EXERCISE INSTRUCTIONS - All lines in the material with the string "synthesis" should be listed.

+ + + + +

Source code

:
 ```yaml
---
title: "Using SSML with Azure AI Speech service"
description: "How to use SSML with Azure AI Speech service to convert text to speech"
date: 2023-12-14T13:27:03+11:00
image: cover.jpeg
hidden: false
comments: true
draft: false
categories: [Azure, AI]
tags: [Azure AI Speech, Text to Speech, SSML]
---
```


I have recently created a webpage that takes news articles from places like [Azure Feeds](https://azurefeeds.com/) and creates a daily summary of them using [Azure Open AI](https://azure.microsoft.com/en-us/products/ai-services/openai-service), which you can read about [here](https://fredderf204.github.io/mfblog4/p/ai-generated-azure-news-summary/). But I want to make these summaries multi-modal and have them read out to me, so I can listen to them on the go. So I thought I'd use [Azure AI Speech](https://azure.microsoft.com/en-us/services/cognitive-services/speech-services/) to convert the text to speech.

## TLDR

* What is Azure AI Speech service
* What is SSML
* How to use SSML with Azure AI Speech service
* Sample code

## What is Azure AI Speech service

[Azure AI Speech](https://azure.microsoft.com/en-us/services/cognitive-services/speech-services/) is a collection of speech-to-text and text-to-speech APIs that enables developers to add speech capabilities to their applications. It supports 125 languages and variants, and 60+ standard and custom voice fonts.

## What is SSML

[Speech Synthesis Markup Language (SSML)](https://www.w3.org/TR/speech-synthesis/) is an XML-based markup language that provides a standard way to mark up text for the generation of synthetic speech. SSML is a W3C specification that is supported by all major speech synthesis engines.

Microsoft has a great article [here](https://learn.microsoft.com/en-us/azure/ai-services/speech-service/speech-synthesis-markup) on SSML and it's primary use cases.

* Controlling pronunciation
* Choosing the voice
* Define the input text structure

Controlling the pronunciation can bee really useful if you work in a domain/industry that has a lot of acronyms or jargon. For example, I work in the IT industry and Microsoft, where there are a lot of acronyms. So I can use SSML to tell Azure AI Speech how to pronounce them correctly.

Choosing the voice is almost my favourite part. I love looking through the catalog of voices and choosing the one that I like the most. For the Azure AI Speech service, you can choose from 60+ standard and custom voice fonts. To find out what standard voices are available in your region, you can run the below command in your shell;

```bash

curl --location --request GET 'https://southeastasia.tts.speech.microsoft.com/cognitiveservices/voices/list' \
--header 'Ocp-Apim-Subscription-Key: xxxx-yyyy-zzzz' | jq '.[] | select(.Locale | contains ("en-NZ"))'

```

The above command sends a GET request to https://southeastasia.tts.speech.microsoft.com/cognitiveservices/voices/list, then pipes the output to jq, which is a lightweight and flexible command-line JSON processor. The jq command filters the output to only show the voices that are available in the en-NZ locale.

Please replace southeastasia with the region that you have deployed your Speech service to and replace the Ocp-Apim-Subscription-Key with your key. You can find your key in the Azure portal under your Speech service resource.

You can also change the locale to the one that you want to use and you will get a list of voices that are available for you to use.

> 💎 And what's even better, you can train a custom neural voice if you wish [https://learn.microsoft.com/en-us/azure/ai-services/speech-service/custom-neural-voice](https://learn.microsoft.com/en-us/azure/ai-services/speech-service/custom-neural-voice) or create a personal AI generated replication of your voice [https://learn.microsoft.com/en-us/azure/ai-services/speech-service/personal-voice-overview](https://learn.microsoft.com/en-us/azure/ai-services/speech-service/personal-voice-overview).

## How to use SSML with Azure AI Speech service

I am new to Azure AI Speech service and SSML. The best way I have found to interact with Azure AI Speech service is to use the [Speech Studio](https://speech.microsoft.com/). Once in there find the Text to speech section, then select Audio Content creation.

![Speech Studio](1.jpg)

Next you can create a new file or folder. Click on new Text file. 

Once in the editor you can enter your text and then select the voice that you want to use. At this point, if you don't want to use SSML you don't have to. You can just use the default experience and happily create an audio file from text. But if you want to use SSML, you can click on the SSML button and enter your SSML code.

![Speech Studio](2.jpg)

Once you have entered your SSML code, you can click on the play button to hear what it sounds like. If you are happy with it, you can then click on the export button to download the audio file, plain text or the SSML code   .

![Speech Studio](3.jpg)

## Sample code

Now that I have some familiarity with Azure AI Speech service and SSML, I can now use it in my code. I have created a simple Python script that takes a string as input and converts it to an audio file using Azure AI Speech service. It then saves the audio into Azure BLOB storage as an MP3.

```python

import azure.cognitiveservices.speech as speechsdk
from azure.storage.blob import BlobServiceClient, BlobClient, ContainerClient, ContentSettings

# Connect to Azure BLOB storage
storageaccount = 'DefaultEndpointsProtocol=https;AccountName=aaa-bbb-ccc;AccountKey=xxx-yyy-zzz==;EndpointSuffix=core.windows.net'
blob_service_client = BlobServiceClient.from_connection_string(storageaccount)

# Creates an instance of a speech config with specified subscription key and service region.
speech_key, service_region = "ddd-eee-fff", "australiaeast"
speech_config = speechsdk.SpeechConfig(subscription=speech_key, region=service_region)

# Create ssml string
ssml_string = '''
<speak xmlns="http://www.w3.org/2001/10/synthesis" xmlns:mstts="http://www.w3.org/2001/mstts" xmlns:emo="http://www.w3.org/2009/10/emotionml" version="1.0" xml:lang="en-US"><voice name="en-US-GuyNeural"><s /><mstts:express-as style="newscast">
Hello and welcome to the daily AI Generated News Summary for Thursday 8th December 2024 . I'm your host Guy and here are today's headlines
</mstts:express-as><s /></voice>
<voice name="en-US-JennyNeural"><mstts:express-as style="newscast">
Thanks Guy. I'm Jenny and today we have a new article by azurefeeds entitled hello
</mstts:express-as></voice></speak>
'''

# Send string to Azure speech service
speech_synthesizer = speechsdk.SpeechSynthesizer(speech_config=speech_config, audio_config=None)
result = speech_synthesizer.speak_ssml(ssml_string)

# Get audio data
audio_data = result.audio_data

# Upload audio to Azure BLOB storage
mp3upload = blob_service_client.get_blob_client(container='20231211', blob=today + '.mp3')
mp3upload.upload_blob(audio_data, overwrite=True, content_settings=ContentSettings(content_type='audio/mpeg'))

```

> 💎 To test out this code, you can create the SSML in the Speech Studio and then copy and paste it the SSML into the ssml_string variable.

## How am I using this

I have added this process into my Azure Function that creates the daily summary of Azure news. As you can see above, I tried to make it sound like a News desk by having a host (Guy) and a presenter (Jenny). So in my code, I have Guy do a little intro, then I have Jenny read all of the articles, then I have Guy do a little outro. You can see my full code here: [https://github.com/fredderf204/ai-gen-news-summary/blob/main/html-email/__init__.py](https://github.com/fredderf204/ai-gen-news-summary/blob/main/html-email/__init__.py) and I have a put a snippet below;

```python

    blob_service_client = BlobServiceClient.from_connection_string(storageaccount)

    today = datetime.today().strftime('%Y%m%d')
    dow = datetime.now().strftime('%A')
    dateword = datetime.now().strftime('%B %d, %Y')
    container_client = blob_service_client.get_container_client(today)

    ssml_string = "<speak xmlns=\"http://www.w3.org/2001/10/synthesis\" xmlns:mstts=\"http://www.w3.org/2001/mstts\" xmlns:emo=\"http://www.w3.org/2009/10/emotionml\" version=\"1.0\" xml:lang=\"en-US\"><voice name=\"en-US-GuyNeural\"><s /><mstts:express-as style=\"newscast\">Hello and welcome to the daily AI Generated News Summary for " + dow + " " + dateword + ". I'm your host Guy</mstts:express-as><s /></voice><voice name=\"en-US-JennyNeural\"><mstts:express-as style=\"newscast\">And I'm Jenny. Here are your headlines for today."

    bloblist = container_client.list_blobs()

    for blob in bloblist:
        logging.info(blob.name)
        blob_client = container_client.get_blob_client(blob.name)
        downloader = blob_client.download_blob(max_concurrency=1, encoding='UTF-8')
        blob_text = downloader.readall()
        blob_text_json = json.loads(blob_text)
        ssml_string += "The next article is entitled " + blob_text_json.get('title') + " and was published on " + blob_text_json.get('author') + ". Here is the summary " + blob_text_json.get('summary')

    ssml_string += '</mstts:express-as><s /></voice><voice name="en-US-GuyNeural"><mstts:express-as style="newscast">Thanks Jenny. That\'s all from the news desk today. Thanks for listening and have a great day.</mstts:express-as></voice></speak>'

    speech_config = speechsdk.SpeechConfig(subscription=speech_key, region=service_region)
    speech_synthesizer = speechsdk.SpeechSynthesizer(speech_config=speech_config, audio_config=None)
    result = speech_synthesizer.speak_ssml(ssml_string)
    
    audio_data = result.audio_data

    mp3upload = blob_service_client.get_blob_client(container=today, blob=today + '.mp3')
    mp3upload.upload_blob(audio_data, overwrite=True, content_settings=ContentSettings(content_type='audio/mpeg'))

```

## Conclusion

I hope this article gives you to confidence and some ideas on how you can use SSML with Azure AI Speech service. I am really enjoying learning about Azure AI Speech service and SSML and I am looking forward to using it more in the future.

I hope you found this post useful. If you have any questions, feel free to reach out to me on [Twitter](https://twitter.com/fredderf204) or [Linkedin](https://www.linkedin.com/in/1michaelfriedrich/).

+ + + + +

REPLY -
[Speech Synthesis Markup Language (SSML)](https://www.w3.org/TR/speech-synthesis/) is an XML-based markup language that provides a standard way to mark up text for the generation of synthetic speech. SSML is a W3C specification that is supported by all major speech synthesis engines.
Microsoft has a great article [here](https://learn.microsoft.com/en-us/azure/ai-services/speech-service/speech-synthesis-markup) on SSML and it's primary use cases.
<speak xmlns="http://www.w3.org/2001/10/synthesis" xmlns:mstts="http://www.w3.org/2001/mstts" xmlns:emo="http://www.w3.org/2009/10/emotionml" version="1.0" xml:lang="en-US"><voice name="en-US-GuyNeural"><s /><mstts:express-as style="newscast">
    ssml_string = "<speak xmlns=\"http://www.w3.org/2001/10/synthesis\" xmlns:mstts=\"http://www.w3.org/2001/mstts\" xmlns:emo=\"http://www.w3.org/2009/10/emotionml\" version=\"1.0\" xml:lang=\"en-US\"><voice name=\"en-US-GuyNeural\"><s /><mstts:express-as style=\"newscast\">Hello and welcome to the daily AI Generated News Summary for " + dow + " " + dateword + ". I'm your host Guy</mstts:express-as><s /></voice><voice name=\"en-US-JennyNeural\"><mstts:express-as style=\"newscast\">And I'm Jenny. Here are your headlines for today."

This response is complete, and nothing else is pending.